* [Problem details]:
The required output is the line that contains "vec5 & vec6\\\midrule" and every line after it, each written out exactly, up to the end of the entries.

* [Dataset excerpts]:
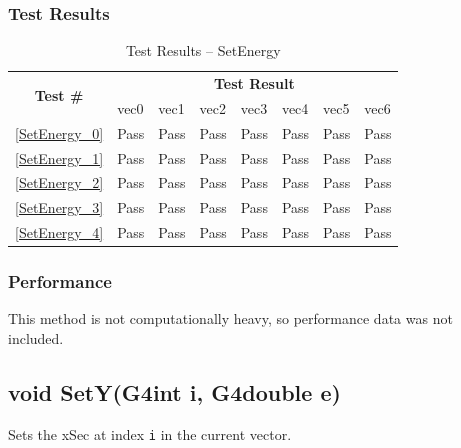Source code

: \documentclass[12pt]{article}
\begin{document}
	\subsubsection{Test Results}
		\begin{table}[H]
		\centering
		\caption{Test Results -- SetEnergy}\label{SetEnergy_acc}
		\begin{tabular}{clllllll}
		\toprule
		\multirow{2}{*}{\bf Test \#} & \multicolumn{7}{c}{\bf Test Result}\\
		& vec0 & vec1 & vec2 & vec3 & vec4 & vec5 & vec6\\\midrule
		\ref{SetEnergy_0} & Pass & Pass & Pass & Pass & Pass & Pass & Pass\\
		\ref{SetEnergy_1} & Pass & Pass & Pass & Pass & Pass & Pass & Pass\\
		\ref{SetEnergy_2} & Pass & Pass & Pass & Pass & Pass & Pass & Pass\\
		\ref{SetEnergy_3} & Pass & Pass & Pass & Pass & Pass & Pass & Pass\\
		\ref{SetEnergy_4} & Pass & Pass & Pass & Pass & Pass & Pass & Pass\\
		\bottomrule
		\end{tabular}
		\end{table}

	\subsubsection{Performance}
		This method is not computationally heavy, so performance data was not included.
\subsection{void SetY(G4int i, G4double e)} %
	
	Sets the xSec at index \texttt{i} in the current vector. 
	
\end{document}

* [Solved problem]:
		& vec0 & vec1 & vec2 & vec3 & vec4 & vec5 & vec6\\\midrule
		\ref{SetEnergy_0} & Pass & Pass & Pass & Pass & Pass & Pass & Pass\\
		\ref{SetEnergy_1} & Pass & Pass & Pass & Pass & Pass & Pass & Pass\\
		\ref{SetEnergy_2} & Pass & Pass & Pass & Pass & Pass & Pass & Pass\\
		\ref{SetEnergy_3} & Pass & Pass & Pass & Pass & Pass & Pass & Pass\\
		\ref{SetEnergy_4} & Pass & Pass & Pass & Pass & Pass & Pass & Pass\\
		\bottomrule
		\end{tabular}
		\end{table}

	\subsubsection{Performance}
		This method is not computationally heavy, so performance data was not included.
\subsection{void SetY(G4int i, G4double e)} %
	
	Sets the xSec at index \texttt{i} in the current vector. 
	
\end{document}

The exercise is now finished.